How do I start Tomcat on boot without having to provide a root password?
I'm unsure about how you have pulled this off, but it does sound like you have tomcat start up when you log in rather than when the machine boots. Am I right?
Anyway, you should have it start when it boots. The following procedures should be done as root. When in use, init will do them as root.
The quick and dirty way:
Given that your start script is /usr/local/tomcat/bin/startup.sh
the just add that line to the file /etc/rc.local
and reboot.
The right way:
Make an upstart script. I haven't really done that before, but I saw this: https://gist.github.com/2924017 which might work.
Put the file (tomcat.conf
) in /etc/init/
and reboot.
As a service, you can start, stop, restart and get status on services by doing:
start tomcat
stop tomcat
restart tomcat
status tomcat
This is of course how all services in Ubuntu behave. (gdm, apache, ssh, etc..)
Hope it helps :)

Roy Hinkley
Updated on June 29, 2022Comments
-
Roy Hinkley less than a minute
I have Tomcat set up to launch at start up on my Ubuntu box. Trouble is, I have to manually supply a root password on each boot. Is it possible for this to be automated? Do I just supply an command parm? If so, what is the syntax? Thank you!
-
Roy Hinkley almost 10 yearsYes. I simply put it (command line statement) in the Startup Applications list.
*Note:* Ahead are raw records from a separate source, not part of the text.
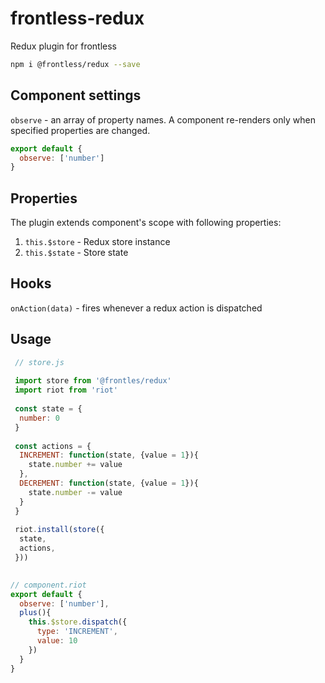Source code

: # frontless-redux
Redux plugin for frontless

```bash
npm i @frontless/redux --save
```

## Component settings
`observe` - an array of property names.
A component re-renders only when specified properties are changed.
```javascript
export default {
  observe: ['number']
}
```

## Properties
The plugin extends component's scope with following properties:
1. `this.$store` - Redux store instance
2. `this.$state` - Store state


## Hooks
`onAction(data)` - fires whenever a redux action is dispatched

## Usage

```javascript
 // store.js
 
 import store from '@frontles/redux'
 import riot from 'riot'
 
 const state = {
  number: 0
 }
 
 const actions = {
  INCREMENT: function(state, {value = 1}){
    state.number += value
  },
  DECREMENT: function(state, {value = 1}){
    state.number -= value
  }
 }
 
 riot.install(store({
  state,
  actions,
 }))
 
```

```javascript
// component.riot
export default {
  observe: ['number'],
  plus(){
    this.$store.dispatch({
      type: 'INCREMENT',
      value: 10
    })
  }
}
```

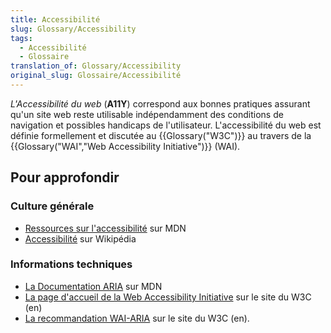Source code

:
 ```yaml
---
title: Accessibilité
slug: Glossary/Accessibility
tags:
  - Accessibilité
  - Glossaire
translation_of: Glossary/Accessibility
original_slug: Glossaire/Accessibilité
---
```

_L'Accessibilité du web_ (**A11Y**) correspond aux bonnes pratiques assurant qu'un site web reste utilisable indépendamment des conditions de navigation et possibles handicaps de l'utilisateur. L'accessibilité du web est définie formellement et discutée au {{Glossary("W3C")}} au travers de la {{Glossary("WAI","Web Accessibility Initiative")}} (WAI).

## Pour approfondir

### Culture générale

- [Ressources sur l'accessibilité](/fr/docs/Accessibilit%C3%A9) sur MDN
- [Accessibilité](https://fr.wikipedia.org/wiki/Accessibilit%C3%A9_du_web) sur Wikipédia

### Informations techniques

- [La Documentation ARIA](/fr/docs/Accessibilité/ARIA) sur MDN
- [La page d'accueil de la Web Accessibility Initiative](http://www.w3.org/WAI/) sur le site du W3C (en)
- [La recommandation WAI-ARIA](http://www.w3.org/TR/wai-aria/) sur le site du W3C (en).
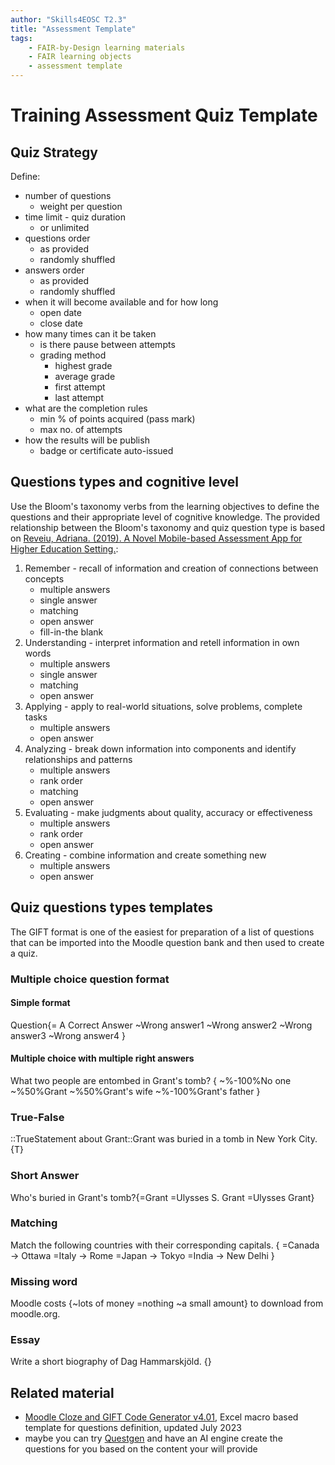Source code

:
 ```yaml
---
author: "Skills4EOSC T2.3"
title: "Assessment Template"
tags: 
    - FAIR-by-Design learning materials
    - FAIR learning objects
    - assessment template
---
```


# Training Assessment Quiz Template

## Quiz Strategy

Define:
- number of questions
    - weight per question
- time limit - quiz duration
    - or unlimited
- questions order
    - as provided
    - randomly shuffled
- answers order
    - as provided
    - randomly shuffled
- when it will become available and for how long
    - open date
    - close date
- how many times can it be taken
    - is there pause between attempts
    - grading method
        - highest grade
        - average grade
        - first attempt
        - last attempt
- what are the completion rules
    - min % of points acquired (pass mark)
    - max no. of attempts
- how the results will be publish
    - badge or certificate auto-issued

## Questions types and cognitive level

Use the Bloom's taxonomy verbs from the learning objectives to define the questions and their appropriate level of cognitive knowledge. The provided relationship between the Bloom's taxonomy and quiz question type is based on [Reveiu, Adriana. (2019). A Novel Mobile-based Assessment App for Higher Education Setting.](https://www.researchgate.net/publication/344220754_A_Novel_Mobile-based_Assessment_App_for_Higher_Education_Setting):
1. Remember - recall of information and creation of connections between concepts
    - multiple answers
    - single answer
    - matching
    - open answer
    - fill-in-the blank
2. Understanding - interpret information and retell information in own words
    - multiple answers
    - single answer
    - matching
    - open answer
3. Applying - apply to real-world situations, solve problems, complete tasks
    - multiple answers
    - open answer
4. Analyzing - break down information into components and identify relationships and patterns
    - multiple answers
    - rank order
    - matching
    - open answer
5. Evaluating - make judgments about quality, accuracy or effectiveness
    - multiple answers
    - rank order
    - open answer
6. Creating - combine information and create something new
    - multiple answers
    - open answer

## Quiz questions types templates
The GIFT format is one of the easiest for preparation of a list of questions that can be imported into the Moodle question bank and then used to create a quiz.

### Multiple choice question format
#### Simple format
Question{= A Correct Answer ~Wrong answer1 ~Wrong answer2 ~Wrong answer3 ~Wrong answer4 }
#### Multiple choice with multiple right answers
What two people are entombed in Grant's tomb? {
   ~%-100%No one
   ~%50%Grant
   ~%50%Grant's wife
   ~%-100%Grant's father
}
### True-False
::TrueStatement about Grant::Grant was buried in a tomb in New York City.{T}

### Short Answer
Who's buried in Grant's tomb?{=Grant =Ulysses S. Grant =Ulysses Grant}

### Matching
Match the following countries with their corresponding capitals. {
   =Canada -> Ottawa
   =Italy  -> Rome
   =Japan  -> Tokyo
   =India  -> New Delhi
   }

### Missing word
Moodle costs {~lots of money =nothing ~a small amount} to download from moodle.org.

### Essay
Write a short biography of Dag Hammarskjöld. {}

## Related material
- [Moodle Cloze and GIFT Code Generator v4.01](https://hbubecc.wixsite.com/jordan/tools), Excel macro based template for questions definition, updated July 2023
- maybe you can try [Questgen](https://questgen.ai) and have an AI engine create the questions for you based on the content your will provide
It launches Tomcat provided I type in the root password quickly. Many times, I don't type it fast enough and have to launch it from the terminal.
-
Sylwester almost 10 yearsRemove it from startup applications and follow either of the two solutions. The most stable will be "The right way" while the fastest is probably adding a line to /etc/rc.local.
-
Roy Hinkley almost 10 yearsThank you!!! I am by no measure a sys admin. I followed your advice and it works great - again thank you!!!